I don't think so, although it sounds like it. As with Lincoln and most of our other Presidents, it is metaphorical rhetoric, "civil religion". With the last President (and Reagan at times) it was catering to an extremist base, and all the more dangerous because they wanted you to think it was as innocuous as the traditional rhetoric.
"Should he be acting more decisively on discriminatory employment practices? "
Absolutely! He's too "soft on conservatism" in my book.
Remember, we are the Mother of All Minorities in the faith community! I'm sure "His purpose" has some meaning for the great majority of his audience. I don't think Jack Spong would have a problem with this language, and he's my yardstick.
I think you're reading too much between the lines there Ian. Remember 2000 years of baggage and rhetoric is a lot to carry and a lot to get over.

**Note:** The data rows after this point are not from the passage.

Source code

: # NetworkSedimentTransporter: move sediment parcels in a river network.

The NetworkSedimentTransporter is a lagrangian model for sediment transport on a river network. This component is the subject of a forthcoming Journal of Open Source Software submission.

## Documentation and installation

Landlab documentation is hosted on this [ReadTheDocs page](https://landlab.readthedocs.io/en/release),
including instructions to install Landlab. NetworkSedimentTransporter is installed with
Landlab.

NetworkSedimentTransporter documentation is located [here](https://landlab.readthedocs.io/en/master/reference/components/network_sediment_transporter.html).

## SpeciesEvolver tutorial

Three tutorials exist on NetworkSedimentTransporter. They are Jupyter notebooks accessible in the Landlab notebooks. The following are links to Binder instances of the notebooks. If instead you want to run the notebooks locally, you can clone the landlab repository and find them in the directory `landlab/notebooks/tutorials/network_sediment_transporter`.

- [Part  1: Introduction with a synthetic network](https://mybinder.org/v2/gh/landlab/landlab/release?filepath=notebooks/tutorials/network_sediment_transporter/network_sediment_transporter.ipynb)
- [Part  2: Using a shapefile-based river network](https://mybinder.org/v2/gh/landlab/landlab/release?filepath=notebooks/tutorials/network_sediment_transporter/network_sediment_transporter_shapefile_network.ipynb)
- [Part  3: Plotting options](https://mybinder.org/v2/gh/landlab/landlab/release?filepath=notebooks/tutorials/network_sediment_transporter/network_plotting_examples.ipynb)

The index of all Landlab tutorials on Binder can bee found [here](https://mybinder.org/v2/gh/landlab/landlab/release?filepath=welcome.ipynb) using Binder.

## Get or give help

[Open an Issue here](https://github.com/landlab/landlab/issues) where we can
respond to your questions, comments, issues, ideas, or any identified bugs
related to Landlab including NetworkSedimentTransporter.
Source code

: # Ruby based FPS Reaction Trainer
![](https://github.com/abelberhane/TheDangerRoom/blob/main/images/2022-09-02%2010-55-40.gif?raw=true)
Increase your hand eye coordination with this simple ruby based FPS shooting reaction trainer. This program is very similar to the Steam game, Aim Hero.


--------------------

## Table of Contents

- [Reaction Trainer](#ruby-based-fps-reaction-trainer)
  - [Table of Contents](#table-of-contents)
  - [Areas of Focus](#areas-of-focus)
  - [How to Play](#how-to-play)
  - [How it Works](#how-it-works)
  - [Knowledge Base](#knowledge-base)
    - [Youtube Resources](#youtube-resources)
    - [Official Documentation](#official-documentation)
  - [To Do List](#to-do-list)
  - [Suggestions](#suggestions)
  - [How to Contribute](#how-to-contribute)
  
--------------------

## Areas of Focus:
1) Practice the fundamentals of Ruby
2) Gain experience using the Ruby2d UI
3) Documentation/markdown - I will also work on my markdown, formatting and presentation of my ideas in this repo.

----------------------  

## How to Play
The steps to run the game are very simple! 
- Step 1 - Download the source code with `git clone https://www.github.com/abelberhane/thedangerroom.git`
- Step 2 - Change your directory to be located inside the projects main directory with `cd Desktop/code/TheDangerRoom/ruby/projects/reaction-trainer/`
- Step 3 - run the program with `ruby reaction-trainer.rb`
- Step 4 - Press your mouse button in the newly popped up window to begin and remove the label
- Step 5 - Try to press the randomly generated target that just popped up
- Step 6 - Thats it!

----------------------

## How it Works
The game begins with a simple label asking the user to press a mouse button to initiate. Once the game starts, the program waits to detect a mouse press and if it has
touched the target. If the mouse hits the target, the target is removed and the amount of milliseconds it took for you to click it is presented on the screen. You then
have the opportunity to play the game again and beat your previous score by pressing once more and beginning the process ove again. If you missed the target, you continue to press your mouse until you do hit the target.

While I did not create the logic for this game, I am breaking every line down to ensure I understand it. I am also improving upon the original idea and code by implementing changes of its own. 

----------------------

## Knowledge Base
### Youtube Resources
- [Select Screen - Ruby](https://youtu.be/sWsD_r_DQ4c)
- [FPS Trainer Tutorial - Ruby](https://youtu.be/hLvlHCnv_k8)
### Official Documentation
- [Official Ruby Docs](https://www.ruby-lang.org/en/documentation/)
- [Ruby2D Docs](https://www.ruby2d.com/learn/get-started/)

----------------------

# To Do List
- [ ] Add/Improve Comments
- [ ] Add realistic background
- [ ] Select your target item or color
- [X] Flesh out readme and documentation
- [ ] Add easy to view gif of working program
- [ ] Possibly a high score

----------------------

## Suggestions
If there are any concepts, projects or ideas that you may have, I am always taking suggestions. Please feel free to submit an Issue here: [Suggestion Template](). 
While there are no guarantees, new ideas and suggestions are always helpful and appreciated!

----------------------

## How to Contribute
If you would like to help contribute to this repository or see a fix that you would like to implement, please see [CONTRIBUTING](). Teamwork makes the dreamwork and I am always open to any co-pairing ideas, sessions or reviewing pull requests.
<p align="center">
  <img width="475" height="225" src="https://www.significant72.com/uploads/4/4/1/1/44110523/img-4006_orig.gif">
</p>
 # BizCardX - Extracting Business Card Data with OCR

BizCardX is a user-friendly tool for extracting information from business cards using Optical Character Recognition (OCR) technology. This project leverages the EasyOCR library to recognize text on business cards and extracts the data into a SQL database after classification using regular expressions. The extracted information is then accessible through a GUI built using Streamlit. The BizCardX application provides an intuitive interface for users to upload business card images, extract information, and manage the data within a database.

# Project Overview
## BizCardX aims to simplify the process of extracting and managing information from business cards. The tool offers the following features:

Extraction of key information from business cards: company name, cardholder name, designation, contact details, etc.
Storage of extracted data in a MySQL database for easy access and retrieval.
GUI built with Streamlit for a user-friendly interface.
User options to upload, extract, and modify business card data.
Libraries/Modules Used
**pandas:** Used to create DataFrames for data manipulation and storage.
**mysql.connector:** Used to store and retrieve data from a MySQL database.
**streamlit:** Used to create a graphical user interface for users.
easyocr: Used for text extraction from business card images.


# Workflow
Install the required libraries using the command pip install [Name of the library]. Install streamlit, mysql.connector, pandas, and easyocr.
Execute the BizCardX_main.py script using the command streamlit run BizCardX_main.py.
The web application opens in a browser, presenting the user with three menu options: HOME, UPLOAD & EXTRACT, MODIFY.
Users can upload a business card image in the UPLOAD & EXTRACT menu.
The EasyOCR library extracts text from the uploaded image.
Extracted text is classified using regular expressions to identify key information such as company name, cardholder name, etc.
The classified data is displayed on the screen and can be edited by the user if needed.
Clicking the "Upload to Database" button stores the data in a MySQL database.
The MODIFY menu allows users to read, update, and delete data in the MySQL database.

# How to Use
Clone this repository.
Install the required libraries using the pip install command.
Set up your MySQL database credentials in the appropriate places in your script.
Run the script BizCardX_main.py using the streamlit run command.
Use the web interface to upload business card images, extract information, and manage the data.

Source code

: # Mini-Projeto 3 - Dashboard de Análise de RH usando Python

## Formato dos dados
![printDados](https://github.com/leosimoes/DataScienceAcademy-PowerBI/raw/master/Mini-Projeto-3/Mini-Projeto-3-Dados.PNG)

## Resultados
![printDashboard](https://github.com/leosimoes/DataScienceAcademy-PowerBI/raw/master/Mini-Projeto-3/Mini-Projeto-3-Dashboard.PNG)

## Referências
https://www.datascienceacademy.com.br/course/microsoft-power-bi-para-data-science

Ian, though I'm disappointed to hear my President speak in such orthodox terms, I can understand. It's habit..habit..habit! It is so difficult to reframe our language of God. That whole purpose phrase bothers me more than referring to God as a He. I think we make our own purpose.
Oh, Anonymous! Do we want to reframe the language? Or reframe the understanding?
I'd say he believes in Jesus and knows he has a purpose thru him. The bigger question you should be asking yourself is this: why are you so easily offended by the acknowledgement of Christ when you are the pastor of a church called "Christ Community".